> DATA
++++++++++++++++++++

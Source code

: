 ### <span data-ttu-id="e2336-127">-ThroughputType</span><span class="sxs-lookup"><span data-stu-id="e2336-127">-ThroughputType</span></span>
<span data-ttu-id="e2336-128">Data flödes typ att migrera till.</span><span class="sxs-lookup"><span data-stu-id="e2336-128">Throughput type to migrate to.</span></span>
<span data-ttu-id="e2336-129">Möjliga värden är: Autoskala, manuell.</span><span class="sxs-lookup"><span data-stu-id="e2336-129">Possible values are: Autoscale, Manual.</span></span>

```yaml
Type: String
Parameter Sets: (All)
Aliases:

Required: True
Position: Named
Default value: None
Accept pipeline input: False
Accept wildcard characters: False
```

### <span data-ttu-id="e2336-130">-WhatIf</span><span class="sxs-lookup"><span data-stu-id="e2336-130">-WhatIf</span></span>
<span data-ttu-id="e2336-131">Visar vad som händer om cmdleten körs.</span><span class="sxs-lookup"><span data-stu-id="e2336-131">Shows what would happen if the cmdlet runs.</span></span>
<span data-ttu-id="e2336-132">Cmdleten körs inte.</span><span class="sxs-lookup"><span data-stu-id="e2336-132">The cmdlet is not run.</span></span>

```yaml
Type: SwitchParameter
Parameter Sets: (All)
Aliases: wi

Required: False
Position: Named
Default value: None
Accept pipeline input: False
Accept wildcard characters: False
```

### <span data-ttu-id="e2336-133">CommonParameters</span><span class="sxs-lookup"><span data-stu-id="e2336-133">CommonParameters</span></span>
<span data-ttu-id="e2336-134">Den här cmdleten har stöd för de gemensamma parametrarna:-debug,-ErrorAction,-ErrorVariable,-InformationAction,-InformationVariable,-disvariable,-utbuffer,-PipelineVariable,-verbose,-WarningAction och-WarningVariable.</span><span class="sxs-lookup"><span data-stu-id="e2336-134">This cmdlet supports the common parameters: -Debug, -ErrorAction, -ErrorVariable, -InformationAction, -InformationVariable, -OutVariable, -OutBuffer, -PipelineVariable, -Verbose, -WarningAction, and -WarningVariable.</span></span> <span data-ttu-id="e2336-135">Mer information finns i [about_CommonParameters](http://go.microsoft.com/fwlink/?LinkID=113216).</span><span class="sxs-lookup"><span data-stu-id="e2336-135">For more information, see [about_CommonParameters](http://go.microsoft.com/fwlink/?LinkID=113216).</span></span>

++++++++++++++++++++

> EXERCISE INSTRUCTIONS
The entries are to be retyped in full, with no alteration.

> ANSWER TO THE EXERCISE
Source code

: ### <span data-ttu-id="e2336-127">-ThroughputType</span><span class="sxs-lookup"><span data-stu-id="e2336-127">-ThroughputType</span></span>
<span data-ttu-id="e2336-128">Data flödes typ att migrera till.</span><span class="sxs-lookup"><span data-stu-id="e2336-128">Throughput type to migrate to.</span></span>
<span data-ttu-id="e2336-129">Möjliga värden är: Autoskala, manuell.</span><span class="sxs-lookup"><span data-stu-id="e2336-129">Possible values are: Autoscale, Manual.</span></span>

```yaml
Type: String
Parameter Sets: (All)
Aliases:

Required: True
Position: Named
Default value: None
Accept pipeline input: False
Accept wildcard characters: False
```

### <span data-ttu-id="e2336-130">-WhatIf</span><span class="sxs-lookup"><span data-stu-id="e2336-130">-WhatIf</span></span>
<span data-ttu-id="e2336-131">Visar vad som händer om cmdleten körs.</span><span class="sxs-lookup"><span data-stu-id="e2336-131">Shows what would happen if the cmdlet runs.</span></span>
<span data-ttu-id="e2336-132">Cmdleten körs inte.</span><span class="sxs-lookup"><span data-stu-id="e2336-132">The cmdlet is not run.</span></span>

```yaml
Type: SwitchParameter
Parameter Sets: (All)
Aliases: wi

Required: False
Position: Named
Default value: None
Accept pipeline input: False
Accept wildcard characters: False
```

### <span data-ttu-id="e2336-133">CommonParameters</span><span class="sxs-lookup"><span data-stu-id="e2336-133">CommonParameters</span></span>
<span data-ttu-id="e2336-134">Den här cmdleten har stöd för de gemensamma parametrarna:-debug,-ErrorAction,-ErrorVariable,-InformationAction,-InformationVariable,-disvariable,-utbuffer,-PipelineVariable,-verbose,-WarningAction och-WarningVariable.</span><span class="sxs-lookup"><span data-stu-id="e2336-134">This cmdlet supports the common parameters: -Debug, -ErrorAction, -ErrorVariable, -InformationAction, -InformationVariable, -OutVariable, -OutBuffer, -PipelineVariable, -Verbose, -WarningAction, and -WarningVariable.</span></span> <span data-ttu-id="e2336-135">Mer information finns i [about_CommonParameters](http://go.microsoft.com/fwlink/?LinkID=113216).</span><span class="sxs-lookup"><span data-stu-id="e2336-135">For more information, see [about_CommonParameters](http://go.microsoft.com/fwlink/?LinkID=113216).</span></span>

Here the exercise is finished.